Par Christ Carel NGUENGA NDZEDI1

Notre tâche se précise donc ainsi : nous avons à nous affermir dans le
monde actuel ; nous, séculairement assis dans la nuit de l’inanité,
nous avons à nous redresser de toute notre stature d’hommes ; nous,
depuis si longtemps affairés au service de l’autre, nous avons à nous
affairer à notre propre service ; nous dont l’autre à si longuement
disposé, nous devons rentrer dans la disposition de nous-
mêmes (M.TOWA, 1971 :41).

Une question sur laquelle, nous semble-t-il, les violons n’ont pas
réussi à s’accorder- ce qui d’ailleurs est normale en philosophie-
c’est celle de savoir de quelle philosophie l’Afrique d’aujourd’hui a
besoin pour se développer.

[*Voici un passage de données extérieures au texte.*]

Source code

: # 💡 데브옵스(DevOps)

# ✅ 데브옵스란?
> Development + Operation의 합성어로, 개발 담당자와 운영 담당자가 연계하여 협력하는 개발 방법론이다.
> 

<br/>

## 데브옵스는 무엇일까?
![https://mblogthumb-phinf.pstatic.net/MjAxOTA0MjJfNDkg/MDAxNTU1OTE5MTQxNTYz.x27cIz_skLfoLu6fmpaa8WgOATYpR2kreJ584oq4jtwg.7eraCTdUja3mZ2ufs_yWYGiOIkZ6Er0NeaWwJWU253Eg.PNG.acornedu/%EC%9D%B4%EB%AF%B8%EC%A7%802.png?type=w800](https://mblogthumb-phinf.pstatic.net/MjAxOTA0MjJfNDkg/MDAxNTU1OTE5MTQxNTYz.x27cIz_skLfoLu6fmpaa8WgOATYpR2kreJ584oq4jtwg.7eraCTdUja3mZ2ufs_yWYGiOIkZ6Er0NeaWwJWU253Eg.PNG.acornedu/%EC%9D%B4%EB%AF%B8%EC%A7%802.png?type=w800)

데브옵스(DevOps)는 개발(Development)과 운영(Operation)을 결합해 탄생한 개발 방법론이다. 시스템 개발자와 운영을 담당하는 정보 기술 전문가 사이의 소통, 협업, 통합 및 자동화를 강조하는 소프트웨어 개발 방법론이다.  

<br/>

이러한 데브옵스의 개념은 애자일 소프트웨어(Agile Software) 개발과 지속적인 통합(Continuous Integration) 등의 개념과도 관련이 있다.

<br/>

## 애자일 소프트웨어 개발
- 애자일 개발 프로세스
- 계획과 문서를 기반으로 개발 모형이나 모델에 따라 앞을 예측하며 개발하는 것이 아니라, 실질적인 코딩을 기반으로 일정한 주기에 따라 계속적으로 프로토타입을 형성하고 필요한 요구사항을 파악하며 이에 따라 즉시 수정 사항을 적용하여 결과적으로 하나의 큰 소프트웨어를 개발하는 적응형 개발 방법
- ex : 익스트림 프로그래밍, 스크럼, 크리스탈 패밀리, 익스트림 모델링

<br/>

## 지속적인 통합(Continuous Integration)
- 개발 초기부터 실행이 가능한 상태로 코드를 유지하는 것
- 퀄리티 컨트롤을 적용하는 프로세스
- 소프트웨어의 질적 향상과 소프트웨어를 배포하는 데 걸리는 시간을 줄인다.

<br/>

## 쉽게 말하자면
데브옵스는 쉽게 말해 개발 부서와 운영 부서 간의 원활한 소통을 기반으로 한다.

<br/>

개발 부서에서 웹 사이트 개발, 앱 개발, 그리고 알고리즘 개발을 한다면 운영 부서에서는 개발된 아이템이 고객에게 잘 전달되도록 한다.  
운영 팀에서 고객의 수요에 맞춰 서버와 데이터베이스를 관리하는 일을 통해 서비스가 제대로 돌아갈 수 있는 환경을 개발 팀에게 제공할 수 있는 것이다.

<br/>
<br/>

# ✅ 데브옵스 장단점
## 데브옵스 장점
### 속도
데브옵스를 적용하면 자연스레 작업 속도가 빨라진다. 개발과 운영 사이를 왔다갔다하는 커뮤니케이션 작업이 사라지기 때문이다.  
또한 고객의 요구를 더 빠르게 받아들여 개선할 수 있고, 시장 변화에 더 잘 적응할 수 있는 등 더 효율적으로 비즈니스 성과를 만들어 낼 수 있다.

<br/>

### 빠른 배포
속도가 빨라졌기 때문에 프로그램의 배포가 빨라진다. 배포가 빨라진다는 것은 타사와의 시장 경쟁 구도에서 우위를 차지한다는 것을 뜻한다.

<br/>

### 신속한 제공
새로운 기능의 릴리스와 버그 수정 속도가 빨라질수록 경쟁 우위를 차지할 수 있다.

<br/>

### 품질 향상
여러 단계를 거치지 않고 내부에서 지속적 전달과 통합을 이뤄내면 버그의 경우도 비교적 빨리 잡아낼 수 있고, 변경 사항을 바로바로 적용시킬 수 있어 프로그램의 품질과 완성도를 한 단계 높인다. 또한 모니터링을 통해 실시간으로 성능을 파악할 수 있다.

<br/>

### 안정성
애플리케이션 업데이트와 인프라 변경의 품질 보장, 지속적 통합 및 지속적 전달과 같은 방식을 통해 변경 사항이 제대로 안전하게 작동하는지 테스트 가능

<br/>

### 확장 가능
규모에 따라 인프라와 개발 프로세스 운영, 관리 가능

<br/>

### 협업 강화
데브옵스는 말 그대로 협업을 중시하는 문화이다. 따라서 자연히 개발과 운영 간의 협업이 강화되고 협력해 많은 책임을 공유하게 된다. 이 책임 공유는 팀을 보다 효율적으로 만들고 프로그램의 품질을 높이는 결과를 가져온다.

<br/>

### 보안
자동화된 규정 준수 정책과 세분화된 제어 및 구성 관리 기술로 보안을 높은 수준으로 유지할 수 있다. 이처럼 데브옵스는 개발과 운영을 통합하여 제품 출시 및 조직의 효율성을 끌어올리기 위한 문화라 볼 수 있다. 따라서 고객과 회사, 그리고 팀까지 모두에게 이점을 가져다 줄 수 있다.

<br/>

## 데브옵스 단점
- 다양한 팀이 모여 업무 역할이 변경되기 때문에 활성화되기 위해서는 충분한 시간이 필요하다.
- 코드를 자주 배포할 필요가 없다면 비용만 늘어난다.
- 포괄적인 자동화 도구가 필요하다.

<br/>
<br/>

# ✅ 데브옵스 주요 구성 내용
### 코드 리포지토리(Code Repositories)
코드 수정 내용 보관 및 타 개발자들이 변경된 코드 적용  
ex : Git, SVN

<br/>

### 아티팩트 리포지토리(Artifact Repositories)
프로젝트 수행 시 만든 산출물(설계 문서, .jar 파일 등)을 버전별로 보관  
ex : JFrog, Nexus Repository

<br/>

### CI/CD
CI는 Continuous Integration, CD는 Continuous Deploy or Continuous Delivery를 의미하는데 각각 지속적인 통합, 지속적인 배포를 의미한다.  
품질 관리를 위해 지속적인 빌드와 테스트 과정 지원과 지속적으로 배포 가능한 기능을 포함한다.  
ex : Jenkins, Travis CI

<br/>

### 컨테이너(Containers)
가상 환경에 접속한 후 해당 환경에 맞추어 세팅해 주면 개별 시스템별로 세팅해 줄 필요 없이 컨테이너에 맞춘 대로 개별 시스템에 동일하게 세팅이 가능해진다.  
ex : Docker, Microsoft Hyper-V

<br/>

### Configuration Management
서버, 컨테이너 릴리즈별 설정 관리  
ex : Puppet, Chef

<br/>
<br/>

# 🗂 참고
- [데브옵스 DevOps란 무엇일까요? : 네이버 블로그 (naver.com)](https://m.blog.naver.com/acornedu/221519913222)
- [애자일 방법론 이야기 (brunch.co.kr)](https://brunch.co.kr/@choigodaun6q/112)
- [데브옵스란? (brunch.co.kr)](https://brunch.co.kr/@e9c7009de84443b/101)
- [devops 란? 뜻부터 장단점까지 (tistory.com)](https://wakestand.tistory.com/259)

Pour les uns, cette philosophie
nécessaire au développement de l’Afrique actuelle est celle qui,
empruntant la méthode herméneutique (ou structuraliste), essaie de
lire et de reprendre philosophiquement les traditions africaines.
Pour les autres, la seule philosophie qui peut permettre à notre
continent de réaliser définitivement son décollage économique,
politique, scientifique, technique et culturel est celle qui accepte de
copier le mode de philosopher occidental (M.O.MBAMBI, 1978 :43)

L’actualité africaine est suggestive à l’égard de ceux qui sont censés tenir un discours réflexif
sur des questions liées à l’être-au-monde des africains. Le pittoresque que fait planer
l’Afrique fait penser à un cadavre en putréfaction dont l’unique endroit indiqué reste la tombe,
et c’est sans nul doute pourquoi les afro-pessimistes considèrent que l’Afrique est mal partie.
Autrement dit, il n’y a rien qui présage l’avènement d’un ciel radieux sous les tropiques, sinon
que des averses et des orages qui font frémir le ventre qui a faim. C’est parfois dans cet ordre
d’idée que nos éminents penseurs, à l’instar d’Axelle Kabou, sont en droit de s’interroger :
« Et si l’Afrique refusait le développement ? »

1
Maître ès Lettres, Certifié de philosophie, Master 2 recherche en métaphysique, chef de département de
philosophie et chargé de cours au Lycée Georges Mabignath, Libreville (Gabon) nchristcarel@yahoo.fr .
06.92.11.99/ 04.30.79.91.

24
Pourtant, il y a une impossibilité pour nous de penser l’Afrique en dehors de cette marche
graduelle qu’on appelle développement. Il faut donc reconsidérer sans tabou, que la marche
de l’Afrique vers le développement est entachée d’irrégularités, à la limite on vient à se poser
la question de savoir si l’Afrique ne serait pas damnée.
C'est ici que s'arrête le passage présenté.